Por Sofía Gallego
Psicóloga y pedagoga
Barcelona, julio de 2014
Foto: Creative Commons
En el pasado mes de junio se produjeron dos hechos casi de manera simultánea que dan contenido a mi reflexión. Por un lado se anunciaba por parte de la Federación Española de Fútbol la cantidad que percibirían cada uno de los jugadores de la selección española en caso de ganar la final. La cantidad sobrepasaba los setecientos mil euros, concretamente 720.000 €, un 20% más que la gratificación ofrecida en el Mundial de 2010. Los salarios del resto de los mortales españoles no se han visto incrementados en el mismo porcentaje. Por otra parte y en otro orden de cosas, el Comité Español de la UNICEF publicaba su informe sobre la pobreza infantil en el cual ponía de manifiesto la situación de precariedad en la que se desarrolla parte de nuestra infancia. La controversia está servida. Por un lado unos profesionales excesivamente bien remunerados y por otro niños que no tienen las necesidades básicas cubiertas.
Seguramente se hallarán argumentos en favor o en contra sobre la conveniencia o no de valorar económicamente de manera tan espléndida a los deportistas. El llamado deporte de élite siempre ha gozado de poder económico para gratificar a sus integrantes de manera muy generosa. Se trata de profesionales con una carrera muy corta y con un alto nivel de exigencia. Es necesario recordar que no hay por mi parte ningún afán de menospreciar el esfuerzo y dedicación que los futbolistas dedican a su profesión. Hay que unir condiciones físicas extraordinarias y fortaleza mental.

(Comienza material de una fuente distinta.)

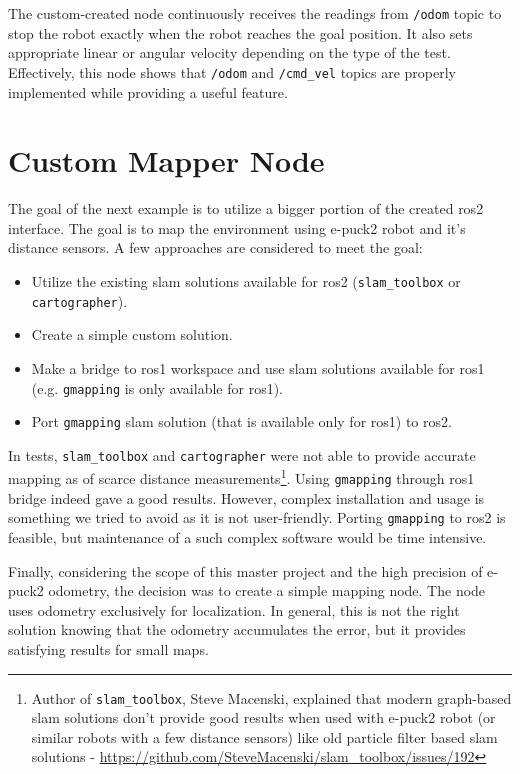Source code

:The custom-created node continuously receives the readings from \texttt{/odom} topic to stop the robot exactly when the robot reaches the goal position. It also sets appropriate linear or angular velocity depending on the type of the test. Effectively, this node shows that \texttt{/odom} and \texttt{/cmd\_vel} topics are properly implemented while providing a useful feature.

\section{Custom Mapper Node}
The goal of the next example is to utilize a bigger portion of the created \ac{ros2} interface. The goal is to map the environment using e-puck2 robot and it's distance sensors. A few approaches are considered to meet the goal:
\begin{itemize}
    \item Utilize the existing \ac{slam} solutions available for \ac{ros2} (\texttt{slam\_toolbox} or \texttt{cartographer}).
    \item Create a simple custom solution.
    \item Make a bridge to \ac{ros}1 workspace and use \ac{slam} solutions available for \ac{ros}1 (e.g. \texttt{gmapping} is only available for \ac{ros}1).
    \item Port \texttt{gmapping} \ac{slam} solution (that is available only for \ac{ros}1) to \ac{ros2}.
\end{itemize}

In tests, \texttt{slam\_toolbox} and \texttt{cartographer} were not able to provide accurate mapping as of scarce distance measurements\footnote{Author of \texttt{slam\_toolbox}, Steve Macenski, explained that modern graph-based \ac{slam} solutions don't provide good results when used with e-puck2 robot (or similar robots with a few distance sensors) like old particle filter based \ac{slam} solutions - \url{https://github.com/SteveMacenski/slam_toolbox/issues/192}}. Using \texttt{gmapping} through \ac{ros}1 bridge indeed gave a good results. However, complex installation and usage is something we tried to avoid as it is not user-friendly. Porting \texttt{gmapping} to \ac{ros2} is feasible, but maintenance of a such complex software would be time intensive.

Finally, considering the scope of this master project and the high precision of e-puck2 odometry, the decision was to create a simple mapping node. The node uses odometry exclusively for localization. In general, this is not the right solution knowing that the odometry accumulates the error, but it provides satisfying results for small maps.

Si alcanzan una alta cotización es debido a que pocas personas son capaces de desarrollar al máximo nivel la actividad deportiva. Y como todo está sujeto a las inexorables leyes de mercado, a poca oferta –en este caso pocas personas con capacidades para llegar a ser futbolistas de élite– el precio se cotiza al alza.

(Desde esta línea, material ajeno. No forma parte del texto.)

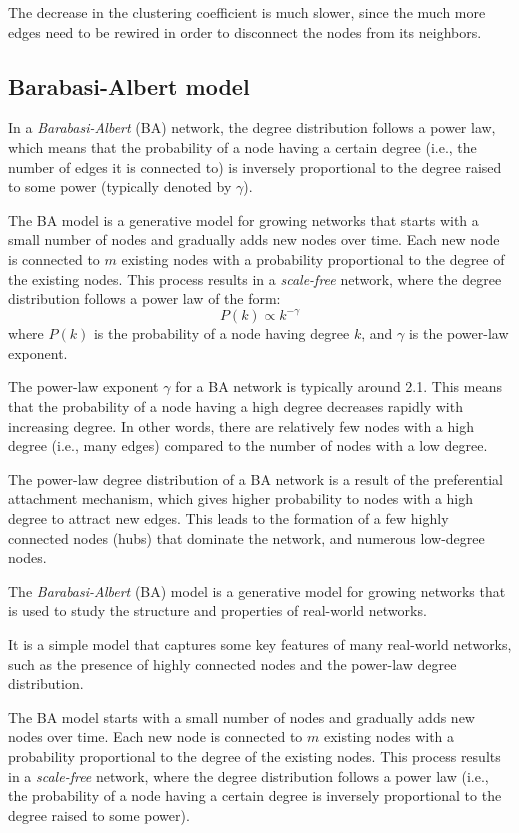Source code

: The decrease in the clustering coefficient is much slower, since the
much more edges need to be rewired in order to disconnect the nodes from
its neighbors.


\subsection{Barabasi-Albert model}

In a \emph{Barabasi-Albert} (BA) network, the degree distribution follows a power law,
which means that the probability of a node having a certain degree
 (i.e., the number of edges it is connected to) is inversely proportional
 to the degree raised to some power (typically denoted by $\gamma$).

The BA model is a generative model for growing networks that starts with
a small number of nodes and gradually adds new nodes over time.
Each new node is connected to $m$ existing nodes with a probability proportional to the degree of
the existing nodes. This process results in a \emph{scale-free} network,
where the degree distribution follows a power law of the form:
\begin{equation*}
    P(k) \propto k^{-\gamma}
\end{equation*}
where $P(k)$ is the probability of a node having degree $k$, and $\gamma$ is the power-law exponent.

The power-law exponent $\gamma$ for a BA network is typically around 2.1.
This means that the probability of a node having a high degree decreases rapidly with increasing
degree.
In other words, there are relatively few nodes with a high degree (i.e., many edges) compared to
the number of nodes with a low degree.

The power-law degree distribution of a BA network is a result of the preferential attachment mechanism,
which gives higher probability to nodes with a high degree
to attract new edges. This leads to the formation of a few highly connected nodes (hubs)
that dominate the network, and numerous low-degree nodes.

The \emph{Barabasi-Albert} (BA) model is a generative model for growing networks that is used
to study the structure and properties of real-world networks.

It is a simple model that captures some key features of many real-world networks,
such as the presence of highly connected nodes and the power-law degree distribution.

The BA model starts with a small number of nodes and
gradually adds new nodes over time. Each new node is connected to $m$ existing nodes with
a probability proportional to the degree of the existing nodes. This process results in a \emph{scale-free} network,
where the degree distribution follows a power law
(i.e., the probability of a node having a certain degree is inversely proportional to the degree raised to some power).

Ciertamente el mundo de fútbol genera una actividad económica de un importante volumen, los derechos televisivos, la publicidad, etc., sólo se justifica por la enorme acogida que tiene el espectáculo futbolístico en televisión por parte de la población española.
El informe de la UNICEF, merecería de por sí un estudio más exhaustivo para poder poner de relieve, en su justa dimensión, el panorama real de la infancia: el paulatino empeoramiento de la situación infantil debido en parte a la reducción de los recursos destinados a los servicios básicos dirigidos a la infancia. Por otra, al deterioro de los escenarios domésticos debido a la persistencia del desempleo de los padres o a que éstos no pueden satisfacer de manera correcta las necesidades de sus hijos a causa de la también progresiva reducción de los niveles salariales.

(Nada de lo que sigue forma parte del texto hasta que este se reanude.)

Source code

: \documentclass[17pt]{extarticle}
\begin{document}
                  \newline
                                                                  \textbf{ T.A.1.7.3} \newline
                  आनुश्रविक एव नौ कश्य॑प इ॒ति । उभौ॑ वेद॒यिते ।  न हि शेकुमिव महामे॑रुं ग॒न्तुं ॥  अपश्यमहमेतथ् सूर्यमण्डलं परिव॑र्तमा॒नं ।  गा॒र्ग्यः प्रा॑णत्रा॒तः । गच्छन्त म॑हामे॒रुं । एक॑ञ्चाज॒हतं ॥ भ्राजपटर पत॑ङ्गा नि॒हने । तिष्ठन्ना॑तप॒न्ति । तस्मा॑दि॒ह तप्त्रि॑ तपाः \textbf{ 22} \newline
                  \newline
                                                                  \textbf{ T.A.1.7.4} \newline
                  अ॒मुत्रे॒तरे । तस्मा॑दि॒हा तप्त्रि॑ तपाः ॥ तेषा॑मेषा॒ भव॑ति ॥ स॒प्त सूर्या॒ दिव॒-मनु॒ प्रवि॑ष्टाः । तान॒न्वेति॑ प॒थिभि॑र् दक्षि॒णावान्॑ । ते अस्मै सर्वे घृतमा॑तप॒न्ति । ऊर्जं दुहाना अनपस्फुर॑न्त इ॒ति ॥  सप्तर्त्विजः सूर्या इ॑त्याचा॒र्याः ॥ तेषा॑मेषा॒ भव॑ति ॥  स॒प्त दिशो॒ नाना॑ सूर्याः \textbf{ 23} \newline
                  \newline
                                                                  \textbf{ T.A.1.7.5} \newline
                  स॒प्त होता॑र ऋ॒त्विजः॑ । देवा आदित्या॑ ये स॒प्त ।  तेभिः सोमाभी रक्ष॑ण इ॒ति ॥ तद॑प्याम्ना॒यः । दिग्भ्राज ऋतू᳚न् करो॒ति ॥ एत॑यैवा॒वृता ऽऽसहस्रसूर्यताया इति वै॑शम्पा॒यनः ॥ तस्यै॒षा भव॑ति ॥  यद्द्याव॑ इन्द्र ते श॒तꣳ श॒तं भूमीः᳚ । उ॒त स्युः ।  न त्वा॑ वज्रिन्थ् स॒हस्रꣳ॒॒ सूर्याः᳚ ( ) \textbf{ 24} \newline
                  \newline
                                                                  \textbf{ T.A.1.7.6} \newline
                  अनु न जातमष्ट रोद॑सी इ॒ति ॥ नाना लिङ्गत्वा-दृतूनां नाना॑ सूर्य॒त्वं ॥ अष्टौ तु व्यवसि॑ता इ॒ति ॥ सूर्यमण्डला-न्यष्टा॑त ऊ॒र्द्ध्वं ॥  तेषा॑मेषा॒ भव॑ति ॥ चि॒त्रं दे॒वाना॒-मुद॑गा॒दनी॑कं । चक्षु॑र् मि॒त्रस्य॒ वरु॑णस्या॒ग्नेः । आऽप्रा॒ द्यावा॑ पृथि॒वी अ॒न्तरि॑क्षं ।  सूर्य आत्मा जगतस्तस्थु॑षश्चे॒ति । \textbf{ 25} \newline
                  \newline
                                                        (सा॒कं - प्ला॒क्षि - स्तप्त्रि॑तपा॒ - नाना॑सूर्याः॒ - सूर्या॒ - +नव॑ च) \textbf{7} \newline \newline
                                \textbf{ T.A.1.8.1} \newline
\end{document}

Existe además otro riesgo social importante añadido a la situación anterior, la reducción de la tasa de natalidad. Esta reducción no asegura el necesario repuesto generacional. Así pues el futuro queda comprometido en dos aspectos importantes: primeramente estamos ante una generación que se desarrolla sin las garantías mínimas de poder alcanzar un desarrollo físico correcto, y ya es sabido que una mala nutrición compromete también el rendimiento escolar. Por tanto, con niños mal nutridos y con posibles deficiencias educativas, el futuro de la población infantil no se presenta halagador y, por lo tanto, el futuro del país tampoco. La responsabilidad de la situación no es sólo de la Administración que no ofrece unas políticas de protección a la familia –España está a la cola de los países de Europa en este ámbito–, sino también de cada uno de los ciudadanos.
La simple yuxtaposición de las situaciones descritas anteriormente pone en evidencia la disparidad de criterios y valores que hacen estéticamente reprobable pagar tanto dinero a unos futbolistas cuando en el país existe infancia en riesgo. Los hechos han de ser ética y estéticamente aceptables y los descritos, como mínimo, no puedo afirmar que no sean éticos, pero sí que no son estéticos.